[wIP] Allow TriangularRFP for diagonal blocks of L [ci skip]
- Allow for blocks on the diagonal of L to be
TriangularRFPfrom https://github.com/JuliaLinearAlgebra/RectangularFullPacked.jl - In the process of making these changes I found that I needed to be more explicit about when a diagonal block is being treated as
Hermitianand stored in the lower triangle (copyscaleinflate!andrankUpdate!) and when it is being lower triangular (aftercholUnblocked!and in therdiv!call). - I had previously been playing somewhat fast and loose with these distinctions and just passing around
Matrixobjects for the dense case but that can trip you up. - The timings shown below indicate that there is a considerable speed penalty for
TriangularRFP. This is more of a slowdown in therankUpdate!method, which involves many calls tosetindex!, rather than thecholUnblocked!method. - It may be possible to speed up some of the calls to
setindex!because of the way the loops in therankUpdate!work. - There is a new named argument,
RFPthreshold, in theLinearMixedModelconstructor (but not yet inMixedModel). - Right now this has a
[ci skip]designation because I haven't updated all the tests to the more stringent requirements onHermitianandTriangulartypes. - Tests should now pass (but apparently there are failures with some configurations).
- Fixes #813
Some timings on my laptop
(jl_6i3bqi) pkg> st
Status `/private/var/folders/d9/t94kd5m50rl1r3bchncn62sm0000gn/T/jl_6i3bqi/Project.toml`
[ff71e718] MixedModels v4.34.0
julia> dat = MixedModels.dataset(:insteval)

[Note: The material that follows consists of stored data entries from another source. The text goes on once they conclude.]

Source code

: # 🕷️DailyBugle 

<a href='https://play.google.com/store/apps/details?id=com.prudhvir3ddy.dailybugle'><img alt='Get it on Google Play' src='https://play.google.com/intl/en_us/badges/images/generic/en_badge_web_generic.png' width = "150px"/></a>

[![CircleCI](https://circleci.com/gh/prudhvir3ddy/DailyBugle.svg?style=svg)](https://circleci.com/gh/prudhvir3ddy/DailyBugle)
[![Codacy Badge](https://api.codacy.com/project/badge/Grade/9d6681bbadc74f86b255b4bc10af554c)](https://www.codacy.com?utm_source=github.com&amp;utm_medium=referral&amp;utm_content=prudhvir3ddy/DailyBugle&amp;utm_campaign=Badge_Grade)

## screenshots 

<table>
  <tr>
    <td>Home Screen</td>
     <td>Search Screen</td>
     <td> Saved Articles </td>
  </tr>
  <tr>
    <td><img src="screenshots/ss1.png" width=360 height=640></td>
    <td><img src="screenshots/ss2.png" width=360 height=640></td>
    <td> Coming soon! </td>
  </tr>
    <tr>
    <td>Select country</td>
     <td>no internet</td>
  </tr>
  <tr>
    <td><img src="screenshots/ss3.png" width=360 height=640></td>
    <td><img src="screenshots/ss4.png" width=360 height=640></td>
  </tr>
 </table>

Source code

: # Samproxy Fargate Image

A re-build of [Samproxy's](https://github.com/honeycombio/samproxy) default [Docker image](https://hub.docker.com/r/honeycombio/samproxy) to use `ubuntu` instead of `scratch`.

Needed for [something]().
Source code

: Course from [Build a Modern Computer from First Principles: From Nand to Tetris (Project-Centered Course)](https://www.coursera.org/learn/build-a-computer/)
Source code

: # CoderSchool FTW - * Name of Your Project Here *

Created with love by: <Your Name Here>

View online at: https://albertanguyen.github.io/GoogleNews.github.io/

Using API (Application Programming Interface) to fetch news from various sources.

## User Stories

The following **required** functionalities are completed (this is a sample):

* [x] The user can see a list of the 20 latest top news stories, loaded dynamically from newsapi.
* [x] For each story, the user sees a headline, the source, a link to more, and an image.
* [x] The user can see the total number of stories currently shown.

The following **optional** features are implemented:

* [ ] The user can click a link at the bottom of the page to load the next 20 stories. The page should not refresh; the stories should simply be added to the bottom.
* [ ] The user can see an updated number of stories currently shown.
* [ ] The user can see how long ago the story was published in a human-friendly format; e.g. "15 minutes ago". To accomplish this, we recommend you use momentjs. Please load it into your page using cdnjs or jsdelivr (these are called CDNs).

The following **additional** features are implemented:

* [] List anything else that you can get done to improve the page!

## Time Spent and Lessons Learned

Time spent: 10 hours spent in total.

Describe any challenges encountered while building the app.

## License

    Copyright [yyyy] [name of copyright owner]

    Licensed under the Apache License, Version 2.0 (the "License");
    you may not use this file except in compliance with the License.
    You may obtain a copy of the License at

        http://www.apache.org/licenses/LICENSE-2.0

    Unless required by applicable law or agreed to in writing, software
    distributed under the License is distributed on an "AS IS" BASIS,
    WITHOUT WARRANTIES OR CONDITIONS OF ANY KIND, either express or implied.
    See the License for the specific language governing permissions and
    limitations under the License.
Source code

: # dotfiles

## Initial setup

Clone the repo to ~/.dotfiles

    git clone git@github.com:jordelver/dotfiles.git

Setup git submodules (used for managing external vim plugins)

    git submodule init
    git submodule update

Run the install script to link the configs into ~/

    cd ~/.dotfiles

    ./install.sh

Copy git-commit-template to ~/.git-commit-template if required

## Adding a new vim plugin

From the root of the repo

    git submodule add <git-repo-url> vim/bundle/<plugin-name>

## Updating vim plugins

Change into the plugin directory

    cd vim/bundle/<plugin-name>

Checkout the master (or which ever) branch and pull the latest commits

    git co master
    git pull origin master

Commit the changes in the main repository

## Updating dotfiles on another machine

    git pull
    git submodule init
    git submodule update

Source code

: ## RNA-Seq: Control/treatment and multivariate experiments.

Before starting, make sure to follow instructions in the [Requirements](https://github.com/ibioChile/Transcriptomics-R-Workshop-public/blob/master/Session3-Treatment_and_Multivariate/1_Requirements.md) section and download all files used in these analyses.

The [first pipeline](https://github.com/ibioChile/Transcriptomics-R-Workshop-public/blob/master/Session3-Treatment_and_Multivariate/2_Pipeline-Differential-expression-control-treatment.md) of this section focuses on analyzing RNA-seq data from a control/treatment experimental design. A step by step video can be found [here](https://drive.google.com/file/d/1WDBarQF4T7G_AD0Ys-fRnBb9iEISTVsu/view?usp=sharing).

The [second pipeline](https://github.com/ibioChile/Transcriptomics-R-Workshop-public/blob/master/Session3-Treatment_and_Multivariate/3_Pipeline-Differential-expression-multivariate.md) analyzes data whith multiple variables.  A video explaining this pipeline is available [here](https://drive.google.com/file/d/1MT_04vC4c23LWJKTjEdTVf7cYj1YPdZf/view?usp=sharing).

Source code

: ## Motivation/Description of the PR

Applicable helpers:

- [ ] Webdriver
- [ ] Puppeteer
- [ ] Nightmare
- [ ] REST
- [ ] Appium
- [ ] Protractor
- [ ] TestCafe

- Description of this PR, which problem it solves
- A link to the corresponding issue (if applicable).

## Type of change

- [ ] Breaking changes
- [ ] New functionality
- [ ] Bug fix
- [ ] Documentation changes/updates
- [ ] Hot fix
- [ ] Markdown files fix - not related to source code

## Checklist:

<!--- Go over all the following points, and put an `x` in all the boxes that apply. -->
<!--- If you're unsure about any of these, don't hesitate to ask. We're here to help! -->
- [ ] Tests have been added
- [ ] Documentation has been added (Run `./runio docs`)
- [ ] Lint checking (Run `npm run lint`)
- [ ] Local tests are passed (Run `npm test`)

Arrow.Table with 73421 rows, 7 columns, and schema:
:s String
:d String
:dept String
:studage String
:lectage String
:service String
:y Int8
julia> f = @formula(y ~ 1 + service + (1|s) + (1|d) + (1|dept));
julia> m1 = fit(MixedModel, f, dat; progress=false);
julia> @be objective(updateL!($m1))
Benchmark: 20 samples with 1 evaluation
min 5.143 ms (38 allocs: 1.094 KiB)
median 5.172 ms (38 allocs: 1.094 KiB)
mean 5.176 ms (38 allocs: 1.094 KiB)
max 5.270 ms (38 allocs: 1.094 KiB)
# using the db/RFP branch
julia> m1 = fit(MixedModel, f, dat; progress=false);
julia> BlockDescription(m1)
rows: s d dept fixed
2972: Diagonal
1128: Sparse Diag/TrRFP
14: Dense Sparse/Dense Diag/Dense
3: Dense Dense Dense Dense
julia> @be objective(updateL!($m1))
Benchmark: 4 samples with 1 evaluation
26.432 ms (31 allocs: 768 bytes)
26.525 ms (31 allocs: 768 bytes)
26.669 ms (31 allocs: 768 bytes)
26.937 ms (31 allocs: 768 bytes)
julia> m2 = LinearMixedModel(f, dat; RFPthreshold=2000);
julia> BlockDescription(m2)
rows: s d dept fixed
2972: Diagonal
1128: Sparse Diag/Dense
14: Dense Sparse/Dense Diag/Dense
3: Dense Dense Dense Dense
julia> @be objective(updateL!($m2))
Benchmark: 20 samples with 1 evaluation
min 5.144 ms (28 allocs: 656 bytes)
median 5.173 ms (28 allocs: 656 bytes)
mean 5.173 ms (28 allocs: 656 bytes)
max 5.256 ms (28 allocs: 656 bytes)
There may be a way of cutting down on the cost of the rankUpdate! operation that evaluates L[2,2] - L[2,1] * L[2,1] , which accounts for the largest amount of time spend in updateL! when TriangularRFP is used.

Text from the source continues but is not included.